SUPPLIED ENTRIES ▸
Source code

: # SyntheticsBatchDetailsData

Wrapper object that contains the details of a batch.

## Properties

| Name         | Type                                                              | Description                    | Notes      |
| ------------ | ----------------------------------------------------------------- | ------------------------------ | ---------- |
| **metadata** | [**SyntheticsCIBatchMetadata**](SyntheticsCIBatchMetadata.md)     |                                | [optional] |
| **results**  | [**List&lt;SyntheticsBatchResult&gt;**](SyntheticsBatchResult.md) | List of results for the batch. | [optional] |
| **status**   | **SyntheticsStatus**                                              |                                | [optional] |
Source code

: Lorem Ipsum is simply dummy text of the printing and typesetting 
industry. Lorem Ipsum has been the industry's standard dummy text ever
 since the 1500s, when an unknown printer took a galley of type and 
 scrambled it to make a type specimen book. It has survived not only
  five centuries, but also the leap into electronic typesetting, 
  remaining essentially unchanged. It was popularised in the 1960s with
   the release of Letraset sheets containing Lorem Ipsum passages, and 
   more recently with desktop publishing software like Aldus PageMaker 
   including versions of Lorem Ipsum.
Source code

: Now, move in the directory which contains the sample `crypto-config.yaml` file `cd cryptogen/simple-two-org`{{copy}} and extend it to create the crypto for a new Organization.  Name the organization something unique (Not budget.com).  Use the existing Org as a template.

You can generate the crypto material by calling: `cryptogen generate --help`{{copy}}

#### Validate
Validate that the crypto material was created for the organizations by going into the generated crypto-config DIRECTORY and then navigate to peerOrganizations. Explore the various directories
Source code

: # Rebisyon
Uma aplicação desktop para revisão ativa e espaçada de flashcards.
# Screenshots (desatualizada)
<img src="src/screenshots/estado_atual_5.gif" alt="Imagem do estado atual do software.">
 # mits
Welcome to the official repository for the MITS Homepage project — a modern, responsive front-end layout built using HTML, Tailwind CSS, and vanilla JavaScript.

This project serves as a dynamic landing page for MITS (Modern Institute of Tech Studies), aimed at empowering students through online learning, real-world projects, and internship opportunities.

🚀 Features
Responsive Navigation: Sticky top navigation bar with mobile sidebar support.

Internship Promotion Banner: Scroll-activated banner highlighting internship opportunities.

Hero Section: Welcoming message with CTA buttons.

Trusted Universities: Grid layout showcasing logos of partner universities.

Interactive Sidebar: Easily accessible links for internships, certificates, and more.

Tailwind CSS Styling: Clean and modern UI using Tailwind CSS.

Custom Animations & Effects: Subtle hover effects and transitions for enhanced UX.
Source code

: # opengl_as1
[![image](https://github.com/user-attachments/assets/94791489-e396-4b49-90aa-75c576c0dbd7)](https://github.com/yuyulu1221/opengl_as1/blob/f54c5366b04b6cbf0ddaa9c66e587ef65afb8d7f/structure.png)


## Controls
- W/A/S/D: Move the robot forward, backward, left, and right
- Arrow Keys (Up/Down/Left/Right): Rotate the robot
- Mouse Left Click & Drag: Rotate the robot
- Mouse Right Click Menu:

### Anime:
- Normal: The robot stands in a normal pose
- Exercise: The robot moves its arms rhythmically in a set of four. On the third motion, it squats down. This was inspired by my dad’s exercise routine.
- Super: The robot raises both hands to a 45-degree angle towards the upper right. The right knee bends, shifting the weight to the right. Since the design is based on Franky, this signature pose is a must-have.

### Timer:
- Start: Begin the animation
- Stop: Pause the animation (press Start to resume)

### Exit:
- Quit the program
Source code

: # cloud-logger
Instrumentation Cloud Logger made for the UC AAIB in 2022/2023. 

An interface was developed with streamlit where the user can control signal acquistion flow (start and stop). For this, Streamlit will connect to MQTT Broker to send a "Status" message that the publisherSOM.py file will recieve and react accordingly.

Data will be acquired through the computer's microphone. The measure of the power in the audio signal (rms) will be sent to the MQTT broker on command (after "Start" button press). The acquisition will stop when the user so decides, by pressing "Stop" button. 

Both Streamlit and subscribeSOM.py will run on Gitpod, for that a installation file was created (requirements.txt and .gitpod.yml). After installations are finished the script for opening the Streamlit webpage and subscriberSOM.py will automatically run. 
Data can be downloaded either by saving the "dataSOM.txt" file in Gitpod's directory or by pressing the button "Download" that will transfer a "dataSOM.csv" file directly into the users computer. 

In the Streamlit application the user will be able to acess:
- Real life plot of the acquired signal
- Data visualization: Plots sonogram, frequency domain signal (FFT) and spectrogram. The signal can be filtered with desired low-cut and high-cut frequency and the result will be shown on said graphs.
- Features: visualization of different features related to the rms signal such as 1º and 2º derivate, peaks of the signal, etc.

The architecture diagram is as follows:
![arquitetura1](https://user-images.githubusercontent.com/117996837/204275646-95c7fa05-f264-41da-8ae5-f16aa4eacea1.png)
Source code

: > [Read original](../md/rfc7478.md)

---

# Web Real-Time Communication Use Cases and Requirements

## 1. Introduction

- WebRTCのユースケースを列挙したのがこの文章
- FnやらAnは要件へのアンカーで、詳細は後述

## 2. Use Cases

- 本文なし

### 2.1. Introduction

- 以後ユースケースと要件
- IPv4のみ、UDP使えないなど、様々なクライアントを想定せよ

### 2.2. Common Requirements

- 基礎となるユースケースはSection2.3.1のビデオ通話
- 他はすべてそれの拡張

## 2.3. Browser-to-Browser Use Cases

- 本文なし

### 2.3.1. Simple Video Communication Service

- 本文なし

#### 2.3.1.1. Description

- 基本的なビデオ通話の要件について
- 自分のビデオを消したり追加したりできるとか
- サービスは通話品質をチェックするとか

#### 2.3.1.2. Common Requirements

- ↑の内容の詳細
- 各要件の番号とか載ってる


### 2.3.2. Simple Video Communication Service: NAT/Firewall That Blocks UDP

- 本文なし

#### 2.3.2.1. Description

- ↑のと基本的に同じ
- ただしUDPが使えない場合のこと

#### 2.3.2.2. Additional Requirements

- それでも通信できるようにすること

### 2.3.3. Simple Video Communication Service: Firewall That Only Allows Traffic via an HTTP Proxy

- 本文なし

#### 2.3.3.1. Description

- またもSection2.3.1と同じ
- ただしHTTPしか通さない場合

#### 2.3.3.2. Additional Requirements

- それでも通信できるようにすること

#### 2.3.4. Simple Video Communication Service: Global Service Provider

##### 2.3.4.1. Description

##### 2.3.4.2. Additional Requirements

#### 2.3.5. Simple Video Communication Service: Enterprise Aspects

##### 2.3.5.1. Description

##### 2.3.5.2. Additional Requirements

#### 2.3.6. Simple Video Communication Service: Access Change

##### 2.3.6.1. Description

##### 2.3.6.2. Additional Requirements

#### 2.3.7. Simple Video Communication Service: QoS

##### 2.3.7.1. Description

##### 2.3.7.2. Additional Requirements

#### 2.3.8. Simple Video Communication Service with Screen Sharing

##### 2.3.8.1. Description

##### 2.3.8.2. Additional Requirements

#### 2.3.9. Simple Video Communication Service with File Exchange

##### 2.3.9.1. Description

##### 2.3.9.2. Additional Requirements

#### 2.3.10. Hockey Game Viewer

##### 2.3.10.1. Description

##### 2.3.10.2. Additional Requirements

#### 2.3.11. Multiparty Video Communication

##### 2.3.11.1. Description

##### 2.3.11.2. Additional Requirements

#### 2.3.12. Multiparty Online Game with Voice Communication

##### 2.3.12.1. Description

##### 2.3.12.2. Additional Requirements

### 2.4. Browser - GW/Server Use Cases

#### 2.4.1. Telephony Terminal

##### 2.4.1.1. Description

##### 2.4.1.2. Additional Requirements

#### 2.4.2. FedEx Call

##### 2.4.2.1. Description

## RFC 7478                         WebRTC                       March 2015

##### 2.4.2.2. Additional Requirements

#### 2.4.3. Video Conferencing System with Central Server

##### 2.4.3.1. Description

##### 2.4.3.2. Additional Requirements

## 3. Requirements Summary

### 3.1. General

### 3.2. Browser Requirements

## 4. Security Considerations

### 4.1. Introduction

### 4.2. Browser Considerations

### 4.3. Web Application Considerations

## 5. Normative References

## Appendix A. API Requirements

TASK DESCRIPTION ▸ Send back exactly the lines of the listing above starting at the one with "do estado atual" and ending at the one with "Internship Promotion Banner: Scroll-activated", inclusive, and no others.

EXPECTED ANSWER ▸
<img src="src/screenshots/estado_atual_5.gif" alt="Imagem do estado atual do software.">
 # mits
Welcome to the official repository for the MITS Homepage project — a modern, responsive front-end layout built using HTML, Tailwind CSS, and vanilla JavaScript.

This project serves as a dynamic landing page for MITS (Modern Institute of Tech Studies), aimed at empowering students through online learning, real-world projects, and internship opportunities.

🚀 Features
Responsive Navigation: Sticky top navigation bar with mobile sidebar support.

Internship Promotion Banner: Scroll-activated banner highlighting internship opportunities.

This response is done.